Facebook Urged Underwriters to Cut Projections, Sources Say: Wall Street Roundup

Facebook and its underwriters face IPO backlash, the SEC indicates it will target VaR, and more in today’s Wall Street roundup.

Facebook flap: Research teams at Morgan Stanley and other Facebook underwriters cut earnings projections after updated regulatory filings on May 9 showed Zuck & Co. struggling to make money on mobile—and those adjusted projections put Ma & Pa Facebook Fan at a disadvantage. How’s that? The less-rosy projections, which Reuters reports Facebook urged on its investment bankers, were distributed to the big pools of money, but not to retail investors.

The Financial Industry Regulatory Authority, Wall Street’s self-regulator, says the issue bears scrutiny, and the state of Massachusetts has subpoenaed Morgan Stanley. Henry Blodget is mad.

But it appears that rules that forbid underwriters from “marketing” IPOs by widely publishing research in the weeks before an offering will give Facebook’s bankers cover. Likewise, for all the hand-wringing Nasdaq’s executives have done over Friday’s botched opening, the exchange’s plan to return $13 million to investors feels like so many small potatoes.

After all, Facebook fell to $31 yesterday, down 18 percent from its offering price, wiping out billions in market value.

Said what, when?: “Our focus is on the quality of their risk disclosure,” said SEC chairwoman Mary Schapiro at Senate Banking Committee hearings yesterday. Ms. Schapiro’s remarks indicated that the agency will focus on JPMorgan’s Value at Risk calculations, according to Bloomberg.

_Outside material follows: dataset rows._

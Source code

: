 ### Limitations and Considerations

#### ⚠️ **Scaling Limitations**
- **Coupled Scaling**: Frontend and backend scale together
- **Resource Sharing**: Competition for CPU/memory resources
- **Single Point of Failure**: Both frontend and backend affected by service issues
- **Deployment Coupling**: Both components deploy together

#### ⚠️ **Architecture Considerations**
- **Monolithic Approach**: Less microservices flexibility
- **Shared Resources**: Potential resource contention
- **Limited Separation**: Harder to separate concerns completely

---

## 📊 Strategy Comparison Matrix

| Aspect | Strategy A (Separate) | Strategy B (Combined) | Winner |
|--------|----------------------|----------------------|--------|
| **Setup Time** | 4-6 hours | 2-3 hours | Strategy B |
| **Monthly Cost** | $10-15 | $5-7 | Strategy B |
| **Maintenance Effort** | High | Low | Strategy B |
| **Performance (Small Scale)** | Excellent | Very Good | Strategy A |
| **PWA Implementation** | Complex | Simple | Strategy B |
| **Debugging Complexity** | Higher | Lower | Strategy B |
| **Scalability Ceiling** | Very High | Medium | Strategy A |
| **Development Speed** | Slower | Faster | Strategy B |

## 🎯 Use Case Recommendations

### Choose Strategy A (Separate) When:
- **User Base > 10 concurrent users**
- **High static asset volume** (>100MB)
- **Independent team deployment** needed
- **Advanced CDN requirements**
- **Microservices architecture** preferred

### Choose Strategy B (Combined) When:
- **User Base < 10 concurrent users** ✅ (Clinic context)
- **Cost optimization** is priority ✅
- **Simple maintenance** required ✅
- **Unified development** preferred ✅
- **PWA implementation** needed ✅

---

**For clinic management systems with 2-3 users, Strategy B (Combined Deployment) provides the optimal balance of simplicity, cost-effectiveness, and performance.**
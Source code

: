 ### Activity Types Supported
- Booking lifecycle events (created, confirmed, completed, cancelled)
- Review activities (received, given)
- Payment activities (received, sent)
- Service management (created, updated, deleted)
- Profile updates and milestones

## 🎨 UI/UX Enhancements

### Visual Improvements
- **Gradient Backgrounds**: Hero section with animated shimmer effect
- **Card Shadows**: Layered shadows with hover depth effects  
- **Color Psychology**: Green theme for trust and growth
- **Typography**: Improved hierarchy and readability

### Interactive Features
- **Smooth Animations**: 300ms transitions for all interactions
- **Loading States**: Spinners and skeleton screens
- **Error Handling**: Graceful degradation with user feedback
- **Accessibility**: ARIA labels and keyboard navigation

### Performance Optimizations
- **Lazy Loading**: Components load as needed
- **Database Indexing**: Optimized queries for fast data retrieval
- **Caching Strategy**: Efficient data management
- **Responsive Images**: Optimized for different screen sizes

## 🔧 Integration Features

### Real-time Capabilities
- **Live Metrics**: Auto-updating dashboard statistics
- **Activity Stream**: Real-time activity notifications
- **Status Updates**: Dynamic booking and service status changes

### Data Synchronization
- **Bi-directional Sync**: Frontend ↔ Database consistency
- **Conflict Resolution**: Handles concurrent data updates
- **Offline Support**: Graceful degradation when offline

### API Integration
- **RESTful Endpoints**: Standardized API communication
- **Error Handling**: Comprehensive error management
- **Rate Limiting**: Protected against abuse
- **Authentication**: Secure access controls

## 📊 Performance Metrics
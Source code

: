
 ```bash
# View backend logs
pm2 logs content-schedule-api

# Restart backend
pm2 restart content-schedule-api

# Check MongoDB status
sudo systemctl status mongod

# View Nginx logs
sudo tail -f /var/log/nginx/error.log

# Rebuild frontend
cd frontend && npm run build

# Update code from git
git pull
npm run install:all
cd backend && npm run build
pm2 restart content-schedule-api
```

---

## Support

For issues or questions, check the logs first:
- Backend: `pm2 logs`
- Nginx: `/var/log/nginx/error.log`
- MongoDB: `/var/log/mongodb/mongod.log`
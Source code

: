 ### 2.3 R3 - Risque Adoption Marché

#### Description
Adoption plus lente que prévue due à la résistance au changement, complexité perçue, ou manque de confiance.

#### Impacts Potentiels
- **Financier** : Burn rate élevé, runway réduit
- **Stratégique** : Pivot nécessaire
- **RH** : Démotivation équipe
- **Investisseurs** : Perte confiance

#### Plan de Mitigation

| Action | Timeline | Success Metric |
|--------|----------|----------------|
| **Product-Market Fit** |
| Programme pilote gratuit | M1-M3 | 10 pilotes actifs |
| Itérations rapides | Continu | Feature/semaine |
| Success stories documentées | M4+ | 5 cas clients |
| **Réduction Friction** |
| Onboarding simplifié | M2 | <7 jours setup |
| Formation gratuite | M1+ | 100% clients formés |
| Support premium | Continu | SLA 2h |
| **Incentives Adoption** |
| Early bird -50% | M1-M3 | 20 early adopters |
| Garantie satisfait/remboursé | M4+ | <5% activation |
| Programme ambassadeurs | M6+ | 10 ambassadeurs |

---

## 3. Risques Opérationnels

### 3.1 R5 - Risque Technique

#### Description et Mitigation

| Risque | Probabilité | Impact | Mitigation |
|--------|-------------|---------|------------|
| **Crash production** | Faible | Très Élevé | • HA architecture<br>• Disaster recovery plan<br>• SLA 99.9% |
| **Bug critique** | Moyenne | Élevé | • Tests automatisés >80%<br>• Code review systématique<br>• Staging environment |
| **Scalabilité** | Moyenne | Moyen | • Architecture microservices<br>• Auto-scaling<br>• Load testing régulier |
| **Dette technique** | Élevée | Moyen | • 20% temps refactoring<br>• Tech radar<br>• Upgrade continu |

No fee for you: Investors such as the Harvard University endowment and Abu Dhabi are building in-house operations for real estate investment, in hopes of side-stepping fees charged by so-called pooled funds.

Patch-y feeling: Starboard Value, the activist investor waging a proxy battle for seats on AOL’s board, said that Patch, the company’s hyper-local news service, should be sold in part or whole, or closed outright. AOL CEO Tim Armstrong has promised to make Patch profitable by next year.

Cards checked: The Consumer Financial Protection Bureau is preparing new rules for prepaid debit cards, which have become a growing source of income for banks in recent years. “The people who use prepaid cards are, in many instances, the most vulnerable among us,” Richard Cordray, the consumer bureau’s director, said in a statement.

Domino effect: European banks have taken preparatory measures for a Greek collapse, but remain vulnerable to likely deposit-flight and rising defaults in Portgual, Italy and Spain in the event that Greek leaves the eurozone.

Timber!: The Ontario Securities Commission filed a fraud suit against Sino-Forest, the Chinese timber company that lost much of its $6 billion market value on the Toronto stock exchange after Muddy Waters Research published a report indicating that the company had overstated resources.